Jokowi Soroti Anggaran Kemenkes Rp 75 T Baru Keluar 1,53 Persen, Pengamat: Ada Persoalan Serius
Direktur Eksekutif Indo Barometer dan Pengamat Politik, M Qodari menilai ada persoalan serius dibalik marahnya Presiden Joko Widodo.
Penulis: Ika Nur Cahyani
Editor: Daryono
TRIBUNNEWS.COM - Direktur Eksekutif Indo Barometer dan Pengamat Politik, M Qodari menilai ada persoalan serius di balik marahnya Presiden Joko Widodo.

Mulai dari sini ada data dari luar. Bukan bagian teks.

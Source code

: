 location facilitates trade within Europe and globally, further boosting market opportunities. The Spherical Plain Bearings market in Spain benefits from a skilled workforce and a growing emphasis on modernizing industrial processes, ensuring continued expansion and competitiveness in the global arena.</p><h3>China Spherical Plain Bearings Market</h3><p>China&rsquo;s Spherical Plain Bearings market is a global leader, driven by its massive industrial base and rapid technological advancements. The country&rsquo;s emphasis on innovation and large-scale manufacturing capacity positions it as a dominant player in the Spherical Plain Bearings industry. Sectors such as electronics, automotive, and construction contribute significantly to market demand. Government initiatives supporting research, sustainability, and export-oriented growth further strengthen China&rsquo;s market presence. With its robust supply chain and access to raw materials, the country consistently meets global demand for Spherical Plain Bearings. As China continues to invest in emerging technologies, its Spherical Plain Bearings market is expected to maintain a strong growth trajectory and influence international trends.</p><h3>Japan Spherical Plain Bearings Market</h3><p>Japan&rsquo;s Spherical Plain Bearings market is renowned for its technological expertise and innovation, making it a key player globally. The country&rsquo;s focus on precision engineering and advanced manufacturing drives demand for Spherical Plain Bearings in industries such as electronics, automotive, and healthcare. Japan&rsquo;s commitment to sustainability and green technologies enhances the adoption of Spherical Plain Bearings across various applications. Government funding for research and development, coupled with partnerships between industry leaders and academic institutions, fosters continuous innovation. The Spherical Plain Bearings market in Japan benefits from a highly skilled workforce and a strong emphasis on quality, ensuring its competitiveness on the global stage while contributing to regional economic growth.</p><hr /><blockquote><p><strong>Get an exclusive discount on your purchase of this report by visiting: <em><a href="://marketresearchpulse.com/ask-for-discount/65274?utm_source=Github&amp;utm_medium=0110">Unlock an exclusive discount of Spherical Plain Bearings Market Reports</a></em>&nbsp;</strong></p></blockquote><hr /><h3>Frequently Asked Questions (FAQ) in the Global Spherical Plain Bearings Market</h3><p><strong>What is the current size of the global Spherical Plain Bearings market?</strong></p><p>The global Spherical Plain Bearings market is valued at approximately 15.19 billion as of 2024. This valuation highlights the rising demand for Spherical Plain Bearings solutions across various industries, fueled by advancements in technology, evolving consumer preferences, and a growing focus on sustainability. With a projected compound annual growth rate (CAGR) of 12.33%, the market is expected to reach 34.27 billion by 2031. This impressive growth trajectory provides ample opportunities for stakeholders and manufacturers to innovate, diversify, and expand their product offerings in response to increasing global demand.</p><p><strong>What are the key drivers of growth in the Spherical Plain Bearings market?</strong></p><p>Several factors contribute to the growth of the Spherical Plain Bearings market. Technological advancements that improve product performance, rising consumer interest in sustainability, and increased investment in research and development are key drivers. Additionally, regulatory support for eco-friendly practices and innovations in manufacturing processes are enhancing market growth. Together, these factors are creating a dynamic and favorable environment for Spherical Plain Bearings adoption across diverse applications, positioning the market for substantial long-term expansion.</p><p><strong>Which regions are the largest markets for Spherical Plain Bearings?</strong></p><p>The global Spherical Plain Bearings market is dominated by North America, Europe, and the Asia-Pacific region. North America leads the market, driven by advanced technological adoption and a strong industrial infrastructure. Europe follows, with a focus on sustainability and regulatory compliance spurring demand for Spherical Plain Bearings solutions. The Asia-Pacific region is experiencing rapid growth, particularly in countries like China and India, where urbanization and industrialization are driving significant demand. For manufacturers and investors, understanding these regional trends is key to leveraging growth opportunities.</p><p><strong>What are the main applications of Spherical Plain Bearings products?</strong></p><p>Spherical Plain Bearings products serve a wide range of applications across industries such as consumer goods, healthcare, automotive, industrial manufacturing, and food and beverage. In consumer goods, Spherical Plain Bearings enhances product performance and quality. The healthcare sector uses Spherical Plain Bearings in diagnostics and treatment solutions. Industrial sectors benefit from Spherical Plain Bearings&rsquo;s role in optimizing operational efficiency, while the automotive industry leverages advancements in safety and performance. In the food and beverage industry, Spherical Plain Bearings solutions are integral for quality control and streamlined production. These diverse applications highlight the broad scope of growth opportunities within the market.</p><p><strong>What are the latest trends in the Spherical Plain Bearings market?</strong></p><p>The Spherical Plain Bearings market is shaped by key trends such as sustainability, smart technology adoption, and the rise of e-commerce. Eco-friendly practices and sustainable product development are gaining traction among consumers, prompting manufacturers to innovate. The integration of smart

"Kalo menurut saya ya marah lah, mana ada yang mau kasih motivasi kalau baru satu setengah persen keluar dari 75 triliun?" ujar Qodari, menyinggung jawaban Waketum Gerindra, Arief Poyuono dalam Mata Najwa 'Di Balik Jengkelnya Jokowi' pada Rabu (1/7/2020).
Sebelumnya Arief mengatakan bahwa Presiden Jokowi hanya bertujuan memotivasi para menteri di balik pidato yang dirilis beberapa waktu lalu.

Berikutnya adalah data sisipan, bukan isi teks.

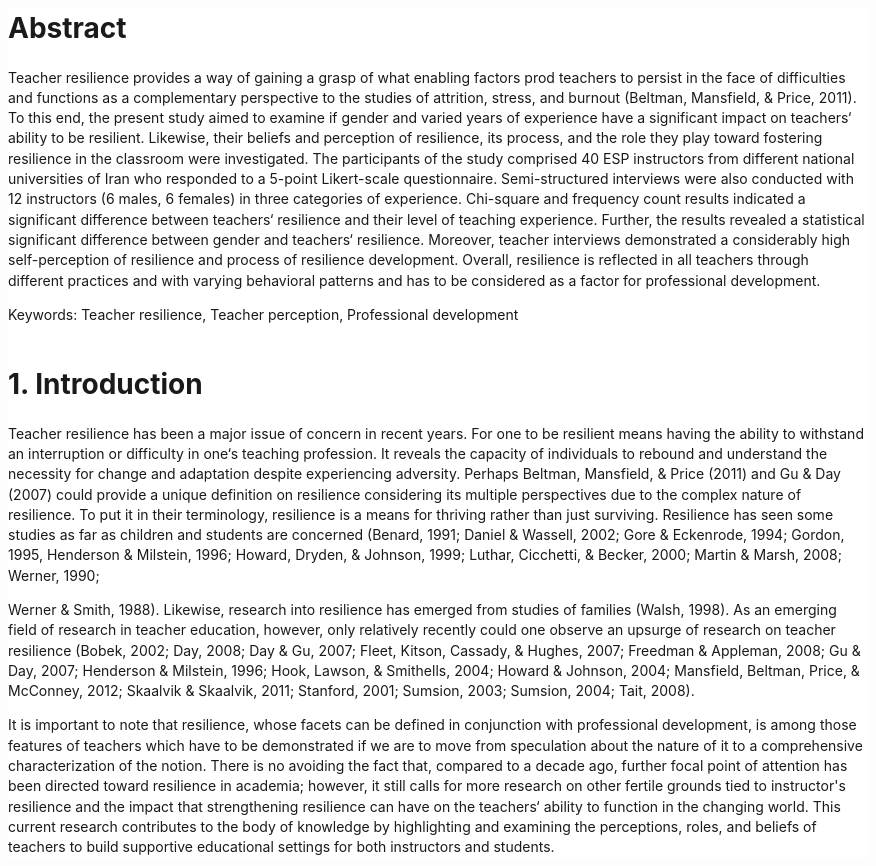 # Abstract

Teacher resilience provides a way of gaining a grasp of what enabling factors prod teachers to persist in the face of difficulties and functions as a complementary perspective to the studies of attrition, stress, and burnout (Beltman, Mansfield, & Price, 2011). To this end, the present study aimed to examine if gender and varied years of experience have a significant impact on teachers‘ ability to be resilient. Likewise, their beliefs and perception of resilience, its process, and the role they play toward fostering resilience in the classroom were investigated. The participants of the study comprised 40 ESP instructors from different national universities of Iran who responded to a 5-point Likert-scale questionnaire. Semi-structured interviews were also conducted with 12 instructors (6 males, 6 females) in three categories of experience. Chi-square and frequency count results indicated a significant difference between teachers‘ resilience and their level of teaching experience. Further, the results revealed a statistical significant difference between gender and teachers‘ resilience. Moreover, teacher interviews demonstrated a considerably high self-perception of resilience and process of resilience development. Overall, resilience is reflected in all teachers through different practices and with varying behavioral patterns and has to be considered as a factor for professional development.

Keywords: Teacher resilience, Teacher perception, Professional development

# 1. Introduction

Teacher resilience has been a major issue of concern in recent years. For one to be resilient means having the ability to withstand an interruption or difficulty in one‘s teaching profession. It reveals the capacity of individuals to rebound and understand the necessity for change and adaptation despite experiencing adversity. Perhaps Beltman, Mansfield, & Price (2011) and Gu & Day (2007) could provide a unique definition on resilience considering its multiple perspectives due to the complex nature of resilience. To put it in their terminology, resilience is a means for thriving rather than just surviving. Resilience has seen some studies as far as children and students are concerned (Benard, 1991; Daniel & Wassell, 2002; Gore & Eckenrode, 1994; Gordon, 1995, Henderson & Milstein, 1996; Howard, Dryden, & Johnson, 1999; Luthar, Cicchetti, & Becker, 2000; Martin & Marsh, 2008; Werner, 1990;

Werner & Smith, 1988). Likewise, research into resilience has emerged from studies of families (Walsh, 1998). As an emerging field of research in teacher education, however, only relatively recently could one observe an upsurge of research on teacher resilience (Bobek, 2002; Day, 2008; Day & Gu, 2007; Fleet, Kitson, Cassady, & Hughes, 2007; Freedman & Appleman, 2008; Gu & Day, 2007; Henderson & Milstein, 1996; Hook, Lawson, & Smithells, 2004; Howard & Johnson, 2004; Mansfield, Beltman, Price, & McConney, 2012; Skaalvik & Skaalvik, 2011; Stanford, 2001; Sumsion, 2003; Sumsion, 2004; Tait, 2008).

It is important to note that resilience, whose facets can be defined in conjunction with professional development, is among those features of teachers which have to be demonstrated if we are to move from speculation about the nature of it to a comprehensive characterization of the notion. There is no avoiding the fact that, compared to a decade ago, further focal point of attention has been directed toward resilience in academia; however, it still calls for more research on other fertile grounds tied to instructor's resilience and the impact that strengthening resilience can have on the teachers‘ ability to function in the changing world. This current research contributes to the body of knowledge by highlighting and examining the perceptions, roles, and beliefs of teachers to build supportive educational settings for both instructors and students.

Baca: Soal Kejengkelan Jokowi pada Para Menteri, Fahri Hamzah: Presiden Mulai Frustasi
Baca: Jokowi Marahi Menterinya, Pengamat: Lagu Lama Kaset Usang
Qodari menyoroti salah satu pernyataan presiden pada sidang kabinet di Istana Negara, Kamis (18/6/2020).
Presiden sempat menyinggung anggaran bidang kesehatan di bawah naungan Kemenkes.

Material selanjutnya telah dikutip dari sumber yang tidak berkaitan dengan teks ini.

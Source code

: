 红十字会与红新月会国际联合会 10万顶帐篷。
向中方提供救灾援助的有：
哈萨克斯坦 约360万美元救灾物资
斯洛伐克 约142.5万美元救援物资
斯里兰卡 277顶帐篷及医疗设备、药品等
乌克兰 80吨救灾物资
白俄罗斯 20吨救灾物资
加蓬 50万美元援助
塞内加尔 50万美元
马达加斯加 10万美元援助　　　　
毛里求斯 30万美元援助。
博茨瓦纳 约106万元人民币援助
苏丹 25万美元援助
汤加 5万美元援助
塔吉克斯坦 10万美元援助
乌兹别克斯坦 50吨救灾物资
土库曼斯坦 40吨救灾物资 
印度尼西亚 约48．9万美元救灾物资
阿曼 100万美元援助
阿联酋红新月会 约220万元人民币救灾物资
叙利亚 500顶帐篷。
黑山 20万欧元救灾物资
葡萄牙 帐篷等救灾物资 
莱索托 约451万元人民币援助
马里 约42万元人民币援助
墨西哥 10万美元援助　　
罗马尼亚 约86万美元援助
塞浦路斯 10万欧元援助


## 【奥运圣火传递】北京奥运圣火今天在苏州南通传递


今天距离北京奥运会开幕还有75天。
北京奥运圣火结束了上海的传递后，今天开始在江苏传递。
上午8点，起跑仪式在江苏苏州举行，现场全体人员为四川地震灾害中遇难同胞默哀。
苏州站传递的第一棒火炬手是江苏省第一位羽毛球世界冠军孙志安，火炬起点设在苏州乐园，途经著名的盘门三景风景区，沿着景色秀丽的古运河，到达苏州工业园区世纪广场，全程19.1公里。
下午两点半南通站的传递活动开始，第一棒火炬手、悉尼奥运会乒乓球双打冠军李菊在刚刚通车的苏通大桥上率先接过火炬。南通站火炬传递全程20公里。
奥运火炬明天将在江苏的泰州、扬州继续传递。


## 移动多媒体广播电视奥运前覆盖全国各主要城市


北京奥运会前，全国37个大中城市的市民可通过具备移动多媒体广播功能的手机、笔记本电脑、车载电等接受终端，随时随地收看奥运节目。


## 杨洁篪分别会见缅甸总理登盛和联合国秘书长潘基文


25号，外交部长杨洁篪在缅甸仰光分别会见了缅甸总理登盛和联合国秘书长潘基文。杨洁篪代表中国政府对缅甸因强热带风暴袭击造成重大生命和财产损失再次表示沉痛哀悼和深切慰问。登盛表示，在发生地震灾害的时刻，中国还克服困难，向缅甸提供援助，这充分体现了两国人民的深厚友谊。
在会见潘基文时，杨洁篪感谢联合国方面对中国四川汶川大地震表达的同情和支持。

"Untuk pemulihan ekonomi nasional, misalnya saya berikan contoh bidang kesehatan."
"Itu dianggarkan Rp 75 triliun. Rp 75 triliun baru keluar 1,53 persen coba," kata Jokowi saat rapat kabinet.
Berangkat dari pernyataan ini, Qodari menilai ada masalah serius di balik kemarahan presiden.
"Jadi menurut saya kalau pidato Pak Jokowi yang 10 menit itu dicermati sesungguhnya memang ada persoalan," ungkapnya.
"Dan persoalan itu kalau kita bagi terutama pada aspek penyerapan anggaran dan pada aspek stimulus ekonomi," tambah Qodari.
Qodari memaparkan tiga bidang yang sangat terdampak oleh Covid-19.
Antara lain kesehatan, bantuan sosial, dan stimulus ekonomi.
"Ini bagaimana cara menjelaskan bahwa duit 75 triliun ini baru keluar 1 setengah persen? Saya mencoba untuk fair bahwa untuk bisa keluarnya dana itu ada beberapa pihak yang terlibat," katanya.
"Yang pertama tentu menterinya sendiri, yang kedua adalah birokrasi."